**RECORD EXTRACTS:**

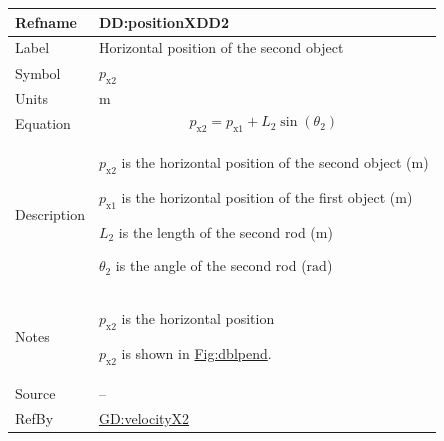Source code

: \documentclass[12pt]{article}
\begin{document}
\vspace{\baselineskip}
\noindent
\begin{minipage}{\textwidth}
\begin{tabular}{>{\raggedright}p{}>{\raggedright\arraybackslash}p{}}
\toprule \textbf{Refname} & \textbf{DD:positionXDD2}
\label{DD:positionXDD2}
\\ \midrule
Label & Horizontal position of the second object
        
\\ \midrule
Symbol & ${p_{\text{x}2}}$
         
\\ \midrule
Units & ${\text{m}}$
        
\\ \midrule
Equation & \begin{displaymath}
           {p_{\text{x}2}}={p_{\text{x}1}}+{L_{2}} \sin\left({θ_{2}}\right)
           \end{displaymath}
\\ \midrule
Description & \begin{symbDescription}
              \item{${p_{\text{x}2}}$ is the horizontal position of the second object (${\text{m}}$)}
              \item{${p_{\text{x}1}}$ is the horizontal position of the first object (${\text{m}}$)}
              \item{${L_{2}}$ is the length of the second rod (${\text{m}}$)}
              \item{${θ_{2}}$ is the angle of the second rod (${\text{rad}}$)}
              \end{symbDescription}
\\ \midrule
Notes & ${p_{\text{x}2}}$ is the horizontal position
        
        ${p_{\text{x}2}}$ is shown in \hyperref[Figure:dblpend]{Fig:dblpend}.
        
\\ \midrule
Source & --
         
\\ \midrule
RefBy & \hyperref[GD:velocityX2]{GD:velocityX2}
        
\\ \bottomrule
\end{tabular}
\end{minipage}
\end{document}
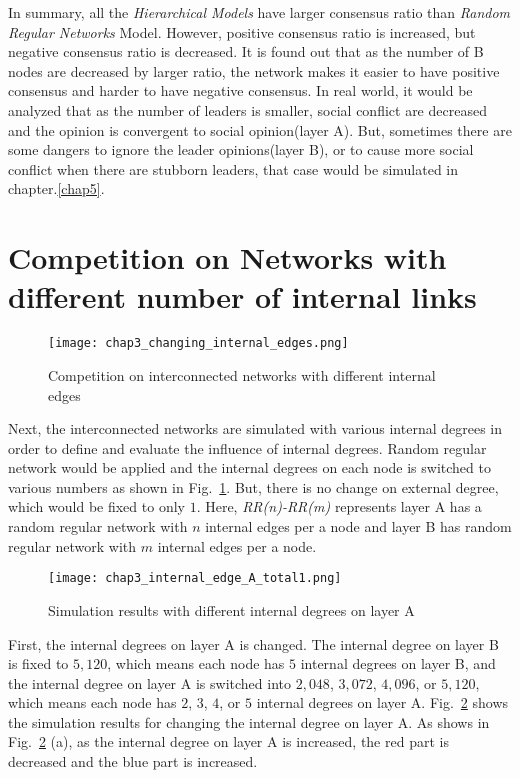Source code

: In summary, all the \textit{Hierarchical Models} have larger consensus ratio than \textit{Random Regular Networks} Model. However, positive consensus ratio is increased, but negative consensus ratio is decreased. It is found out that as the number of B nodes are decreased by larger ratio, the network makes it easier to have positive consensus and harder to have negative consensus. In real world, it would be analyzed that as the number of leaders is smaller, social conflict are decreased and the opinion is convergent to social opinion(layer A). But, sometimes there are some dangers to ignore the leader opinions(layer B), or to cause more social conflict when there are stubborn leaders, that case would be simulated in chapter.\ref{chap5}. \\

\section{Competition on Networks with different number of internal links}
\begin{figure}[!htb]
	\centering
	\texttt{[image: chap3\_changing\_internal\_edges.png]}
	\caption{Competition on interconnected networks with different internal edges}
	\label{chap3_changing_internal_edges}
\end{figure}
Next, the interconnected networks are simulated with various internal degrees in order to define and evaluate the influence of internal degrees. Random regular network would be applied and the internal degrees on each node is switched to various numbers as shown in Fig.~\ref{chap3_changing_internal_edges}. But, there is no change on external degree, which would be fixed to only $1$. Here, \textit{RR(n)-RR(m)} represents layer A has a random regular network with $n$ internal edges per a node and layer B has random regular network with $m$ internal edges per a node.

\begin{figure}[!htb]
	\centering
	\texttt{[image: chap3\_internal\_edge\_A\_total1.png]}
	\caption{Simulation results with different internal degrees on layer A}
	\label{chap3_internal_edge_A_total}
\end{figure}

First, the internal degrees on layer A is changed. The internal degree on layer B is fixed to $5,120$, which means each node has $5$ internal degrees on layer B, and the internal degree on layer A is switched into $2,048$, $3,072$, $4,096$, or $5,120$, which means each node has $2$, $3$, $4$, or $5$ internal degrees on layer A. Fig.~\ref{chap3_internal_edge_A_total} shows the simulation results for changing the internal degree on layer A. As shows in Fig.~\ref{chap3_internal_edge_A_total} (a), as the internal degree on layer A is increased, the red part is decreased and the blue part is increased.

**WHAT IS NEEDED:**
The entries above must be output exactly, with every image left out.

**ANSWER SPACE:**
Source code

: \documentclass[12pt]{article}
\begin{document}
\vspace{\baselineskip}
\noindent
\begin{minipage}{\textwidth}
\begin{tabular}{>{\raggedright}p{}>{\raggedright\arraybackslash}p{}}
\toprule \textbf{Refname} & \textbf{DD:positionXDD2}
\label{DD:positionXDD2}
\\ \midrule
Label & Horizontal position of the second object
        
\\ \midrule
Symbol & ${p_{\text{x}2}}$
         
\\ \midrule
Units & ${\text{m}}$
        
\\ \midrule
Equation & \begin{displaymath}
           {p_{\text{x}2}}={p_{\text{x}1}}+{L_{2}} \sin\left({θ_{2}}\right)
           \end{displaymath}
\\ \midrule
Description & \begin{symbDescription}
              \item{${p_{\text{x}2}}$ is the horizontal position of the second object (${\text{m}}$)}
              \item{${p_{\text{x}1}}$ is the horizontal position of the first object (${\text{m}}$)}
              \item{${L_{2}}$ is the length of the second rod (${\text{m}}$)}
              \item{${θ_{2}}$ is the angle of the second rod (${\text{rad}}$)}
              \end{symbDescription}
\\ \midrule
Notes & ${p_{\text{x}2}}$ is the horizontal position
        
        ${p_{\text{x}2}}$ is shown in \hyperref[Figure:dblpend]{Fig:dblpend}.
        
\\ \midrule
Source & --
         
\\ \midrule
RefBy & \hyperref[GD:velocityX2]{GD:velocityX2}
        
\\ \bottomrule
\end{tabular}
\end{minipage}
\end{document}
Source code

: In summary, all the \textit{Hierarchical Models} have larger consensus ratio than \textit{Random Regular Networks} Model. However, positive consensus ratio is increased, but negative consensus ratio is decreased. It is found out that as the number of B nodes are decreased by larger ratio, the network makes it easier to have positive consensus and harder to have negative consensus. In real world, it would be analyzed that as the number of leaders is smaller, social conflict are decreased and the opinion is convergent to social opinion(layer A). But, sometimes there are some dangers to ignore the leader opinions(layer B), or to cause more social conflict when there are stubborn leaders, that case would be simulated in chapter.\ref{chap5}. \\

\section{Competition on Networks with different number of internal links}
\begin{figure}[!htb]
	\centering
	\texttt{[image: chap3\_changing\_internal\_edges.png]}
	\caption{Competition on interconnected networks with different internal edges}
	\label{chap3_changing_internal_edges}
\end{figure}
Next, the interconnected networks are simulated with various internal degrees in order to define and evaluate the influence of internal degrees. Random regular network would be applied and the internal degrees on each node is switched to various numbers as shown in Fig.~\ref{chap3_changing_internal_edges}. But, there is no change on external degree, which would be fixed to only $1$. Here, \textit{RR(n)-RR(m)} represents layer A has a random regular network with $n$ internal edges per a node and layer B has random regular network with $m$ internal edges per a node.

\begin{figure}[!htb]
	\centering
	\texttt{[image: chap3\_internal\_edge\_A\_total1.png]}
	\caption{Simulation results with different internal degrees on layer A}
	\label{chap3_internal_edge_A_total}
\end{figure}

First, the internal degrees on layer A is changed. The internal degree on layer B is fixed to $5,120$, which means each node has $5$ internal degrees on layer B, and the internal degree on layer A is switched into $2,048$, $3,072$, $4,096$, or $5,120$, which means each node has $2$, $3$, $4$, or $5$ internal degrees on layer A. Fig.~\ref{chap3_internal_edge_A_total} shows the simulation results for changing the internal degree on layer A. As shows in Fig.~\ref{chap3_internal_edge_A_total} (a), as the internal degree on layer A is increased, the red part is decreased and the blue part is increased.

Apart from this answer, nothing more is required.